Wiped, with a cloth: Are mentions of Hillary Clinton now verboten on Twitter?

See if you can find the Twitter violation in the following statement:

Funny, don’t remember the FBI raiding Chappaqua or Whitehaven to find the 33,000 potential classified documents Hillary Clinton deleted. And she was just a former secretary of state, not a former president.

Or this?

The current deputy general counsel at Twitter is also the former general counsel at FBI HQ under Comey. His name as you may know is James Baker, and he was the top attorney who reviewed the fraudulent anti-Trump FISA wiretap warrants for probable cause.

Stumped? So was Paul Sperry, the New York Post columnist and commentator who tweeted it out. There was nothing factually inaccurate about the statement, nor anything threatening or obscene about it either. Hillary Clinton did use an unsecured and home-based server that not only stored but transmitted classified material, including some at Top Secret-Compartmented levels. She did delete half of the e-mails on the server before begrudgingly turning it over to the FBI, claiming that they were all personal in nature.

As for Baker, that’s also true. It may or may not matter, but it’s not factually incorrect. And even if it was, Twitter could have appended a rebuttal statement to the tweet or simply removed it as “misinformation,” as it does with others.

Furthermore, these are entirely germane points to the events of this week, especially in light of the claims made by Merrick Garland yesterday.This argument is currently being made by many, many people about the Department of Justice’s raid on Mar-a-Lago over a document retention dispute and allegations of mishandling classified material. In this context, this barely counts as provocative, let alone a violation of terms on a platform designed for commentary.

And yet

Sperry claims that the above tweet is what generated his suspension, which Twitter had declared “permanent.” Jonathan Turley reported the suspension this morning, calling it part of Twitter’s continuing “crackdown on dissenting political views”:

Twitter continued to crackdown on dissenting political views this week with the permanent suspension of columnist and commentator Paul Sperry. The suspension came down after Sperry allegedly tweeted about the FBI’s raid on Mar-a-Lago. Sperry said that Twitter gave “No warning, no explanation, reason given.” That is a signature for the company, which has little transparency or ability to challenge such private censorship. …

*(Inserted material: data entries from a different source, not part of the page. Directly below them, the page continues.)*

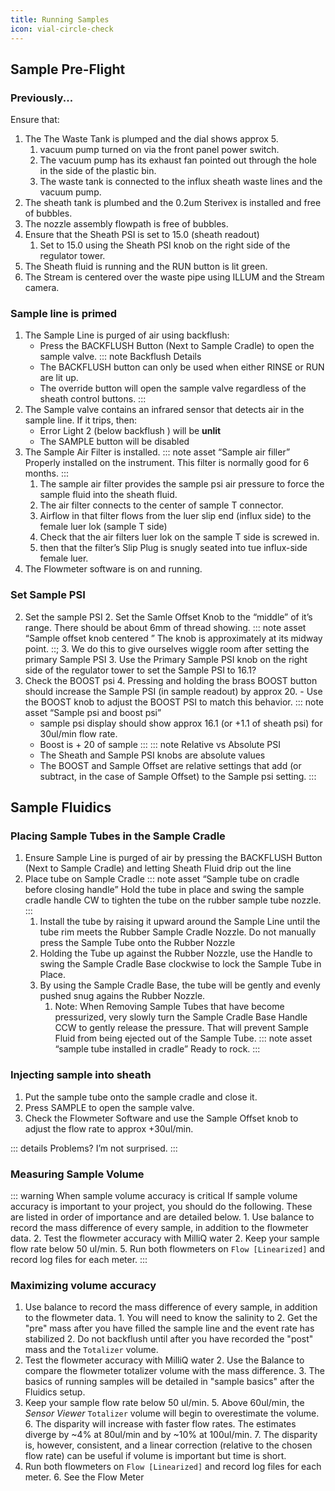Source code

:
 ```yaml
---
title: Running Samples
icon: vial-circle-check
---
```





## Sample Pre-Flight

### Previously...

Ensure that:
1.  The The Waste Tank is plumped and the dial shows approx 5.
    1.  vacuum pump turned on via the front panel power switch.
    1.  The vacuum pump has its exhaust fan pointed out through the hole in the side of the plastic bin.
    1.  The waste tank is connected to the influx sheath waste lines and the vacuum pump.
2.  The sheath tank is plumbed and the 0.2um Sterivex is installed and free of bubbles.
3.  The nozzle assembly flowpath is free of bubbles.
3.  Ensure that the Sheath PSI is set to 15.0 (sheath readout)
    1.  Set to 15.0 using the Sheath PSI knob on the right side of the regulator tower.
2.  The Sheath fluid is running and the RUN button is lit green.
3.  The Stream is centered over the waste pipe using ILLUM and the Stream camera.

### Sample line is primed

1.  The Sample Line is purged of air using backflush:
    -   Press the BACKFLUSH Button (Next to Sample Cradle) to open the sample valve.
    ::: note Backflush Details
    -   The BACKFLUSH button can only be used when either RINSE or RUN are lit up. 
    -   The override button will open the sample valve regardless of the sheath control buttons.
    :::
3.  The Sample valve contains an infrared sensor that detects air in the sample line. If it trips, then:
    -   Error Light 2 (below backflush ) will be **unlit**
    -   The SAMPLE button will be disabled 
4.  The Sample Air Filter is installed.
    ::: note asset “Sample air filler”
    Properly installed on the instrument. This filter is normally good for 6 months.
    :::
    1.  The sample air filter provides the sample psi air pressure to force the sample fluid into the sheath fluid. 
    6.  The air filter connects to the center of sample T connector. 
    7.  Airflow in that filter flows from the luer slip end (influx side) to the female luer lok (sample T side)
    8.  Check that the air filters luer lok on the sample T side is screwed in.
    9.  then that the filter’s Slip Plug is snugly seated into tue influx-side female luer.
1.  The Flowmeter software is on and running.

### Set Sample PSI

2.  Set the sample PSI
    2.  Set the Samle Offset Knob to the “middle” of it’s range. There should be about 6mm of thread showing.
        ::: note asset “Sample offset knob centered ”
        The knob is approximately at its midway point.
        ::;
        3.  We do this to give ourselves wiggle room after setting the primary Sample PSI
    3.  Use the Primary Sample PSI knob on the right side of the regulator tower to set the Sample PSI to 16.1?
4.  Check the BOOST psi
    4.  Pressing and holding the brass BOOST button should increase the Sample PSI (in sample readout) by approx 20. 
        -   Use the BOOST knob to adjust the BOOST PSI to match this behavior.
    ::: note asset “Sample psi and boost psi”
    -   sample psi display should show approx 16.1 (or +1.1 of sheath psi) for 30ul/min flow rate.
    -   Boost is + 20 of sample
    :::
    ::: note Relative vs Absolute PSI
    -   The Sheath and Sample PSI knobs are absolute values
    -   The BOOST and Sample Offset are relative settings that add (or subtract, in the case of Sample Offset) to the Sample psi setting.
    :::



## Sample Fluidics

### Placing Sample Tubes in the Sample Cradle

1.  Ensure Sample Line is purged of air by pressing the BACKFLUSH Button (Next to Sample Cradle) and letting Sheath Fluid drip out the line
3.  Place tube on Sample Cradle
    ::: note asset “Sample tube on cradle before closing handle”
    Hold the tube in place and swing the sample cradle handle CW to tighten the tube on the rubber sample tube nozzle.
    :::
    1.  Install the tube by raising it upward around the Sample Line until the tube rim meets the Rubber Sample Cradle Nozzle. Do not manually press the Sample Tube onto the Rubber Nozzle
    2.  Holding the Tube up against the Rubber Nozzle, use the Handle to swing the Sample Cradle Base clockwise to lock the Sample Tube in Place.
    3.  By using the Sample Cradle Base, the tube will be gently and evenly pushed snug agains the Rubber Nozzle.
        1.  Note: When Removing Sample Tubes that have become pressurized, very slowly turn the Sample Cradle Base Handle CCW to gently release the pressure. That will prevent Sample Fluid from being ejected out of the Sample Tube.
    ::: note asset “sample tube installed in cradle”
    Ready to rock.
    :::

### Injecting sample into sheath

1.  Put the sample tube onto the sample cradle and close it.
2.  Press SAMPLE to open the sample valve.
3.  Check the Flowmeter Software and use the Sample Offset knob to adjust the flow rate to approx +30ul/min. 

::: details Problems? 
I’m not surprised.
:::

### Measuring Sample Volume

::: warning When sample volume accuracy is critical
If sample volume accuracy is important to your project, you should do the following. These are listed in order of importance and are detailed below.
    1.  Use balance to record the mass difference of every sample, in addition to the flowmeter data.
    2.  Test the flowmeter accuracy with MilliQ water
    2.  Keep your sample flow rate below 50 ul/min. 
    5.  Run both flowmeters on `Flow [Linearized]` and record log files for each meter.
:::

### Maximizing volume accuracy

1.  Use balance to record the mass difference of every sample, in addition to the flowmeter data.
		1.  You will need to know the salinity to 
		2.  Get the "pre" mass after you have filled the sample line and the event rate has stabilized
		2.  Do not backflush until after you have recorded the "post" mass and the `Totalizer` volume.
2.  Test the flowmeter accuracy with MilliQ water
    2.  Use the Balance to compare the flowmeter totalizer volume with the mass difference.
    3.  The basics of running samples will be detailed in "sample basics" after the Fluidics setup.
2.  Keep your sample flow rate below 50 ul/min. 
    5.  Above 60ul/min, the *Sensor Viewer* `Totalizer` volume will begin to overestimate the volume. 
    6.  The disparity will increase with faster flow rates. The estimates diverge by ~4% at 80ul/min and by ~10% at 100ul/min.
    7.  The disparity is, however, consistent, and a linear correction (relative to the chosen flow rate) can be useful if volume is important but time is short.
5.  Run both flowmeters on `Flow [Linearized]` and record log files for each meter. 
		6.  See the Flow Meter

Obviously, all of those points can be — and have been contested — by others. However, that is the point. Social media should be a place for the exchange of viewpoints as part of our national dialogue on controversies like the Mar-a-Lago raid. Twitter, however, has long dispensed with any pretense of neutrality in limiting such discussion to fit its own corporate agenda.

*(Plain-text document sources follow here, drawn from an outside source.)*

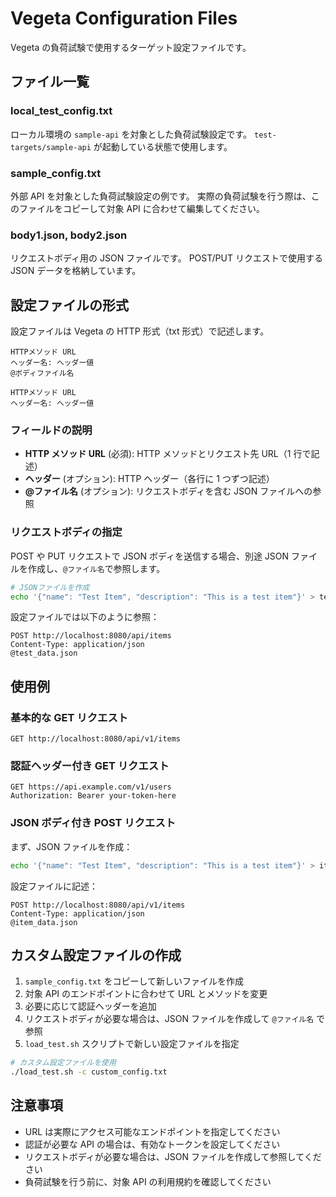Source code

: # Vegeta Configuration Files

Vegeta の負荷試験で使用するターゲット設定ファイルです。

## ファイル一覧

### local_test_config.txt

ローカル環境の `sample-api` を対象とした負荷試験設定です。
`test-targets/sample-api` が起動している状態で使用します。

### sample_config.txt

外部 API を対象とした負荷試験設定の例です。
実際の負荷試験を行う際は、このファイルをコピーして対象 API に合わせて編集してください。

### body1.json, body2.json

リクエストボディ用の JSON ファイルです。
POST/PUT リクエストで使用する JSON データを格納しています。

## 設定ファイルの形式

設定ファイルは Vegeta の HTTP 形式（txt 形式）で記述します。

```
HTTPメソッド URL
ヘッダー名: ヘッダー値
@ボディファイル名

HTTPメソッド URL
ヘッダー名: ヘッダー値
```

### フィールドの説明

- **HTTP メソッド URL** (必須): HTTP メソッドとリクエスト先 URL（1 行で記述）
- **ヘッダー** (オプション): HTTP ヘッダー（各行に 1 つずつ記述）
- **@ファイル名** (オプション): リクエストボディを含む JSON ファイルへの参照

### リクエストボディの指定

POST や PUT リクエストで JSON ボディを送信する場合、別途 JSON ファイルを作成し、`@ファイル名`で参照します。

```bash
# JSONファイルを作成
echo '{"name": "Test Item", "description": "This is a test item"}' > test_data.json
```

設定ファイルでは以下のように参照：

```
POST http://localhost:8080/api/items
Content-Type: application/json
@test_data.json
```

## 使用例

### 基本的な GET リクエスト

```
GET http://localhost:8080/api/v1/items
```

### 認証ヘッダー付き GET リクエスト

```
GET https://api.example.com/v1/users
Authorization: Bearer your-token-here
```

### JSON ボディ付き POST リクエスト

まず、JSON ファイルを作成：

```bash
echo '{"name": "Test Item", "description": "This is a test item"}' > item_data.json
```

設定ファイルに記述：

```
POST http://localhost:8080/api/v1/items
Content-Type: application/json
@item_data.json
```

## カスタム設定ファイルの作成

1. `sample_config.txt` をコピーして新しいファイルを作成
2. 対象 API のエンドポイントに合わせて URL とメソッドを変更
3. 必要に応じて認証ヘッダーを追加
4. リクエストボディが必要な場合は、JSON ファイルを作成して `@ファイル名` で参照
5. `load_test.sh` スクリプトで新しい設定ファイルを指定

```bash
# カスタム設定ファイルを使用
./load_test.sh -c custom_config.txt
```

## 注意事項

- URL は実際にアクセス可能なエンドポイントを指定してください
- 認証が必要な API の場合は、有効なトークンを設定してください
- リクエストボディが必要な場合は、JSON ファイルを作成して参照してください
- 負荷試験を行う前に、対象 API の利用規約を確認してください
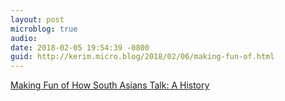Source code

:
 ```yaml
---
layout: post
microblog: true
audio: 
date: 2018-02-05 19:54:39 -0800
guid: http://kerim.micro.blog/2018/02/06/making-fun-of.html
---
```

[Making Fun of How South Asians Talk: A History](https://www.theatlantic.com/entertainment/archive/2018/02/trump-modi-india-south-asia-accent-apu/551696/)
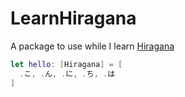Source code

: # LearnHiragana

A package to use while I learn [Hiragana](https://www.tofugu.com/japanese/learn-hiragana/)

```swift
let hello: [Hiragana] = [
  .こ, .ん, .に, .ち, .は
]
```
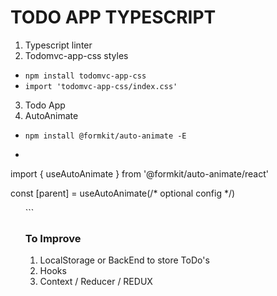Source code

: # TODO APP TYPESCRIPT

1. Typescript linter
2. Todomvc-app-css styles 
  * `npm install todomvc-app-css`
  * `import 'todomvc-app-css/index.css'`
3. Todo App
4. AutoAnimate 
  * `npm install @formkit/auto-animate -E`
  * ```
  import { useAutoAnimate } from '@formkit/auto-animate/react'

  const [parent] = useAutoAnimate(/* optional config */)

  <ul className='todo-list' ref={parent}>
  ```

### To Improve
1. LocalStorage or BackEnd to store ToDo's
2. Hooks
3. Context / Reducer / REDUX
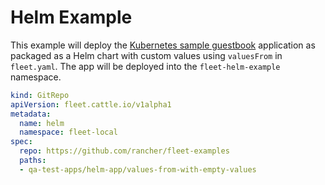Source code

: # Helm Example

This example will deploy the [Kubernetes sample guestbook](https://github.com/kubernetes/examples/tree/master/guestbook/) application as
packaged as a Helm chart with custom values using `valuesFrom` in `fleet.yaml`.
The app will be deployed into the `fleet-helm-example` namespace.

```yaml
kind: GitRepo
apiVersion: fleet.cattle.io/v1alpha1
metadata:
  name: helm
  namespace: fleet-local
spec:
  repo: https://github.com/rancher/fleet-examples
  paths:
  - qa-test-apps/helm-app/values-from-with-empty-values
```
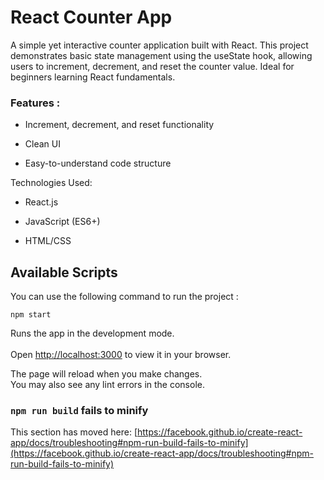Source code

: # React Counter App

A simple yet interactive counter application built with React. This project demonstrates basic state management using the useState hook, allowing users to increment, decrement, and reset the counter value. Ideal for beginners learning React fundamentals.

### Features :

- Increment, decrement, and reset functionality

- Clean UI

- Easy-to-understand code structure

Technologies Used:

- React.js

- JavaScript (ES6+)

- HTML/CSS

## Available Scripts

You can use the following command to run the project :

 ```
npm start
```

Runs the app in the development mode.\
\
Open [http://localhost:3000](http://localhost:3000) to view it in your browser.

The page will reload when you make changes. \
You may also see any lint errors in the console.

### `npm run build` fails to minify

This section has moved here: [https://facebook.github.io/create-react-app/docs/troubleshooting#npm-run-build-fails-to-minify](https://facebook.github.io/create-react-app/docs/troubleshooting#npm-run-build-fails-to-minify)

Turley wishes Elon Musk would follow through on his bid for Twitter to put an end to this manipulative “rules” enforcement:

This is precisely why the takeover of Elon Musk is so important for free speech. The company seemingly wrote off free speech years ago. Twitter CEO Parag Agrawal was asked how Twitter would balance its efforts to combat misinformation with wanting to “protect free speech as a core value” and to respect the First Amendment. He responded dismissively that the company is “not to be bound by the First Amendment” and will regulate content as “reflective of things that we believe lead to a healthier public conversation.” Agrawal said the company would “focus less on thinking about free speech” because “speech is easy on the internet. Most people can speak. Where our role is particularly emphasized is who can be heard.”

Musk could rectify such abuses by adopting a First Amendment approach advocated in earlier columns. That includes breaking down the extensive censorship bureaucracy at Twitter, starting at the top.

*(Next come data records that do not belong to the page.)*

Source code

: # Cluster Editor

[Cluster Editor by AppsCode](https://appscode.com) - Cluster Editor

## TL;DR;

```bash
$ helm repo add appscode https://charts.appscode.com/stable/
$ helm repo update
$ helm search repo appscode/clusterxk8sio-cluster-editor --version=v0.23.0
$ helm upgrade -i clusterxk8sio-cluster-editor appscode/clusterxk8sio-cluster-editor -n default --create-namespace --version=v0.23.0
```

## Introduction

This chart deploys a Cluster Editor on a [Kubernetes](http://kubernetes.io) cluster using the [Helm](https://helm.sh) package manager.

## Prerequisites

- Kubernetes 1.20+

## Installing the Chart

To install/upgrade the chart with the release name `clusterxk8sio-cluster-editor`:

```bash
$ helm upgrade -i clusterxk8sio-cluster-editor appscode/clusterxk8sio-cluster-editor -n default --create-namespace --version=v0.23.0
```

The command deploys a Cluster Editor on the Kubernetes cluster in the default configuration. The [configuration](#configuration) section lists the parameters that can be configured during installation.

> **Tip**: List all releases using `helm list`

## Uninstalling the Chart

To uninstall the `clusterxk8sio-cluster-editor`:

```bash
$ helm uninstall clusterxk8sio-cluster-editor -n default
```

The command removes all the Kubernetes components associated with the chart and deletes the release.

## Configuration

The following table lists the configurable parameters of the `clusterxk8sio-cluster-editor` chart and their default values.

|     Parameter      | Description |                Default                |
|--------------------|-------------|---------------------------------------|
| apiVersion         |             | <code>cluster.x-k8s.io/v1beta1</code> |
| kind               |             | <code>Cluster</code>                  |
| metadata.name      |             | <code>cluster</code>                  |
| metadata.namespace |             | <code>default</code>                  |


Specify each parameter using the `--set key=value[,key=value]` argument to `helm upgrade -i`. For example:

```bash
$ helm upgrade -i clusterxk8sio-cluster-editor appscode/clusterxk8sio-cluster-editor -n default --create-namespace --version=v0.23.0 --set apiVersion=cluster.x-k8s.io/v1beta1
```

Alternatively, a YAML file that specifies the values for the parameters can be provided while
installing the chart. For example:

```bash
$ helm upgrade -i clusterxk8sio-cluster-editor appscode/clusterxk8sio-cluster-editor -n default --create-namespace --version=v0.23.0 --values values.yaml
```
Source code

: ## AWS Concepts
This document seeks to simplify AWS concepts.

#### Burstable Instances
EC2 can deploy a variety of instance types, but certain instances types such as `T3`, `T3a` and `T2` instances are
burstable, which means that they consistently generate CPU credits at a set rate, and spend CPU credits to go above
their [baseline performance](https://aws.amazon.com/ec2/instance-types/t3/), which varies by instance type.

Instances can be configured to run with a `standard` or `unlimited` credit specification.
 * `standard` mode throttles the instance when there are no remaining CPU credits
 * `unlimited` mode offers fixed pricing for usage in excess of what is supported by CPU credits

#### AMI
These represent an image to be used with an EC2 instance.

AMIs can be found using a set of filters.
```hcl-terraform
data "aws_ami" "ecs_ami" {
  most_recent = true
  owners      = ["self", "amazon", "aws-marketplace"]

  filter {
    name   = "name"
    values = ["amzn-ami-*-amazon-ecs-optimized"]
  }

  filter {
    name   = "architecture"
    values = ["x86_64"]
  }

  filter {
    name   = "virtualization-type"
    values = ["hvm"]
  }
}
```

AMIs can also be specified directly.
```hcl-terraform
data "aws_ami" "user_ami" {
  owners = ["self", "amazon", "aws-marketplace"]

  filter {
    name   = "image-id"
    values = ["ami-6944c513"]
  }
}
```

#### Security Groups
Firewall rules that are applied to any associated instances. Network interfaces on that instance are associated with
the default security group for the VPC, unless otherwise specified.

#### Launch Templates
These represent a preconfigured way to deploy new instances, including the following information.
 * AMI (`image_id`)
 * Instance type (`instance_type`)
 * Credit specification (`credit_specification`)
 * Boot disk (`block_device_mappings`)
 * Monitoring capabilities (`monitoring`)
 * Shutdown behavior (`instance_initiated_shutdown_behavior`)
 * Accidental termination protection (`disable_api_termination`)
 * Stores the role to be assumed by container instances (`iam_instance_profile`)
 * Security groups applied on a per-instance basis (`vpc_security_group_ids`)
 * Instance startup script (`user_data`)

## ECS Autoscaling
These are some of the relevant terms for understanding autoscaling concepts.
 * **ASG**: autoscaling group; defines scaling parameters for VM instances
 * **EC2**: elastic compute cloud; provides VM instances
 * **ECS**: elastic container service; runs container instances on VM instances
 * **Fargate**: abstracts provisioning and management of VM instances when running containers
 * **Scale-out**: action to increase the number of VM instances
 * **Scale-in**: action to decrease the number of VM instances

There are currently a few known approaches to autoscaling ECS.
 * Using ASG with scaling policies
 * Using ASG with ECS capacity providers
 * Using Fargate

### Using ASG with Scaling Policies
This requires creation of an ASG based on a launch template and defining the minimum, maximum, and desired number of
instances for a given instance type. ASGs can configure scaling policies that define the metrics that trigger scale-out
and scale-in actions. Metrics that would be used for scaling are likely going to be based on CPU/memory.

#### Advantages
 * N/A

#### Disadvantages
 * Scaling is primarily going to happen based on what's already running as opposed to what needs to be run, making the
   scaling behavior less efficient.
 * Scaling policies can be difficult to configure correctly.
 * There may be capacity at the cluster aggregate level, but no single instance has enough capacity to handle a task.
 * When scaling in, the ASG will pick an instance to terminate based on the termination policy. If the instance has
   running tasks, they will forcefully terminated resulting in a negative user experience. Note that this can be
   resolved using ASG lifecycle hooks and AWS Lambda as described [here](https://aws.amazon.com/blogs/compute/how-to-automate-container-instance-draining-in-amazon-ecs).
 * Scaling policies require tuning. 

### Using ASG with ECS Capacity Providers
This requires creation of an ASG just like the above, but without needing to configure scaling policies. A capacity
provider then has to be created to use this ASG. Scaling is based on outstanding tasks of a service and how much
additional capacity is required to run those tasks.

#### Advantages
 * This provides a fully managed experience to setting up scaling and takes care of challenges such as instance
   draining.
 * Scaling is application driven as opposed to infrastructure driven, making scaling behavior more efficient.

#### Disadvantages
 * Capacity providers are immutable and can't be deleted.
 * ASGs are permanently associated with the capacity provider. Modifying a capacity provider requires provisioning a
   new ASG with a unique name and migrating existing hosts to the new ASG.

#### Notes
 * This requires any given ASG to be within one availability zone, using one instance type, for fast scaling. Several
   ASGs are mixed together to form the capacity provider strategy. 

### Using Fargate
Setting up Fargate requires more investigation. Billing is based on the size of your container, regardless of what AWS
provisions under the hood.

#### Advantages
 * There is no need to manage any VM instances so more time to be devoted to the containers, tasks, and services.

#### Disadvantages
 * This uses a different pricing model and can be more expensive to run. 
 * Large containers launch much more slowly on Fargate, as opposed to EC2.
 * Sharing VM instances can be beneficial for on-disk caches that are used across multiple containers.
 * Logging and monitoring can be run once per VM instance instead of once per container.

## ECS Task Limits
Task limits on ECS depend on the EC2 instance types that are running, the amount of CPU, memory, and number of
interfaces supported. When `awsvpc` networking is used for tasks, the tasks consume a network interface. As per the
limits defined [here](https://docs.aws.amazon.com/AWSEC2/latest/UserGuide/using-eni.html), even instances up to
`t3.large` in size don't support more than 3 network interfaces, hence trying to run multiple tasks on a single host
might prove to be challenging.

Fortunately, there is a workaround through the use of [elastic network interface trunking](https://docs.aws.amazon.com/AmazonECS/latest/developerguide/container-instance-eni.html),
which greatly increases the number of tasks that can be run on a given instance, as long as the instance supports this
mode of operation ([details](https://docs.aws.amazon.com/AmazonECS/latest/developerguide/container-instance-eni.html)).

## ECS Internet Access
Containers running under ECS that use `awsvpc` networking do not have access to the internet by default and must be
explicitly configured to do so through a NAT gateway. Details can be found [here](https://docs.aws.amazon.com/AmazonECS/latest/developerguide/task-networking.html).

At least Musk might hire people who can learn from their own history. Twitter pulled the same stunt over the New York Post’s reporting on Hunter Biden in October 2020, only to later apologize for its attempt to bury a true story. In this case, these aren’t facts even in dispute — just inconvenient to Twitter’s political aims and aspirations.

That bias is even more nakedly obvious in this latest attack on critics. And this is why, despite all of Musk’s flaws, the dissenters kept cheering on his bid to strip this social-media platform of its manipulators and at least get an opportunity to force it to act in consonance with its proclaimed principles.